In quello stesso film, per altro, si racconta dell’obiezione di coscienza di Eddington – siamo nel pieno della prima guerra mondiale - un quacchero che dovrà subire la contestazione di non pochi xenofobi inglesi antipacifisti; nonché della fiera opposizione di Albert Einstein al germanico Manifesto al mondo civile degli intellettuali tedeschi sostenitori della guerra e, più che altro, alla sua denuncia dell’uso dei gas asfissianti al cloro nella battaglia di Ypres. La politica e la scienza si scontrano: la disputa tra la nuova teoria di Einstein e la tradizionale sistemazione di Newton, che «non possono avere entrambi ragione» diventa confronto tra la scienza inglese e quella tedesca: Einstein sarà cacciato dalla sua università, Eddington si opporrà al bando degli scienziati tedeschi da Cambridge giacché «la ricerca della verità nella scienza trascende i confini nazionali».
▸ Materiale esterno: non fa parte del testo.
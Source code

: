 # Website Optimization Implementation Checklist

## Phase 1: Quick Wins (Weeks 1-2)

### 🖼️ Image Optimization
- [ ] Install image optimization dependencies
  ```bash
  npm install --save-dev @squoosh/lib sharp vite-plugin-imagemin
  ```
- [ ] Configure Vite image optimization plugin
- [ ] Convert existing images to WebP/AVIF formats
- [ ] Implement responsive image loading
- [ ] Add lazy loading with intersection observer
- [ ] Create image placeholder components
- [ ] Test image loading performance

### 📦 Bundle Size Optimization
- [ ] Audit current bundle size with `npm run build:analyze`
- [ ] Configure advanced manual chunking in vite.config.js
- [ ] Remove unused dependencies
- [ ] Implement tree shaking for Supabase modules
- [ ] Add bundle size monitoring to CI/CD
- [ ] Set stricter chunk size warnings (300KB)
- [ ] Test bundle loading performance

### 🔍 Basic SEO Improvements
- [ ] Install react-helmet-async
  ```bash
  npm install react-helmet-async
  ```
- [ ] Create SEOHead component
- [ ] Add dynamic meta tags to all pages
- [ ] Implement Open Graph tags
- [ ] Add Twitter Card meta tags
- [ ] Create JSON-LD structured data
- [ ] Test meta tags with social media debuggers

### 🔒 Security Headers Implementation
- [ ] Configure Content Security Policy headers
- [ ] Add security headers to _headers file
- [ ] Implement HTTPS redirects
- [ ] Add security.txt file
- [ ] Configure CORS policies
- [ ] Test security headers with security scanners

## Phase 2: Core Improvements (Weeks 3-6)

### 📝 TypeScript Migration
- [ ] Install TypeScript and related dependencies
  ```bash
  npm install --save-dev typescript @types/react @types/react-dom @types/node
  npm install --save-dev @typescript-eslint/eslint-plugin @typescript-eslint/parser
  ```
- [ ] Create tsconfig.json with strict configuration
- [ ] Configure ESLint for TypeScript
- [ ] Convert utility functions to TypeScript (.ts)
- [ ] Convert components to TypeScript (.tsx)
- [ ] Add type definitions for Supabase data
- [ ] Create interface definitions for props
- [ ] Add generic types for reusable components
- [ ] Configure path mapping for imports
Viene fatto di pensare, da una parte alla collaborazione sulla ISS, l’International Space Station, messa a dura prova dal conflitto riusso-ucraino, dall’altra agli sforzi congiunti contro l’epidemia da Covid-19, che prima hanno permesso alla comunità scientifica internazionale di sequenziare il genoma del virus, e poi di approntare una campagna vaccinale in tempi che, altrimenti, sarebbe stato ardito anche solo immaginare.
Viene fatto di tornare alla lezione di uno dei massimi storici della scienza del secolo scorso, l’italiano Paolo Rossi: «Sono convinto che la storia abbia molto a che fare con le immagini della scienza (vale a dire i discorsi su ciò che la scienza è e deve essere) che sono presenti nella cultura. Sulla base di una determinata immagine della scienza […] vengono soprattutto scelti i problemi da risolvere entro la sterminata quantità di problemi che si presentano aperti ad un’indagine possibile. Ciò che appare oggi saldamente codificato e come tale trasmesso dai manuali di fisica o di biologia, ciò che appare oggi ovvio e naturale è invece il risultato di scelte opzioni, contrasti, alternative».
La guerra scoppiata nell’incredulità di molti di noi alla fine di febbraio, ci ha distratto da quella all’epidemia che ci ha accompagna dall’inizio del 2020: oggi, di nuovo, alcuni dati ci riportano alle preoccupazioni degli ultimi 30 mesi. E anche alle dispute e alla difficile divulgazione di temi e concetti per comprendere i quali, è giusto ricordarlo, non basta una vita di studi.
Ma per decidere, invece, sulle politiche da adottare, sulla scelta dei «problemi da risolvere entro la sterminata quantità di problemi che si presentano aperti ad un indagine possibile», è sufficiente, e necessario, allenare una cittadinanza attiva e scientificamente informata. Non che sia facile, ma bisogna discutere le opzioni, far emergere i contrasti, sollecitare la comprensione delle alternative. La politica deve coinvolgere i cittadini in un grande quanto ineludibile sforzo di elaborazione di ciò che «la scienza è e deve essere», e in quale tipo di società.
Intuire il significato del «campo di Higgs» non è impossibile, ma al più ci si avvicina per metafore e analogie; decidere in quali campi del sapere e della ricerca impegnare i fondi pubblici, è un’emergenza democratica.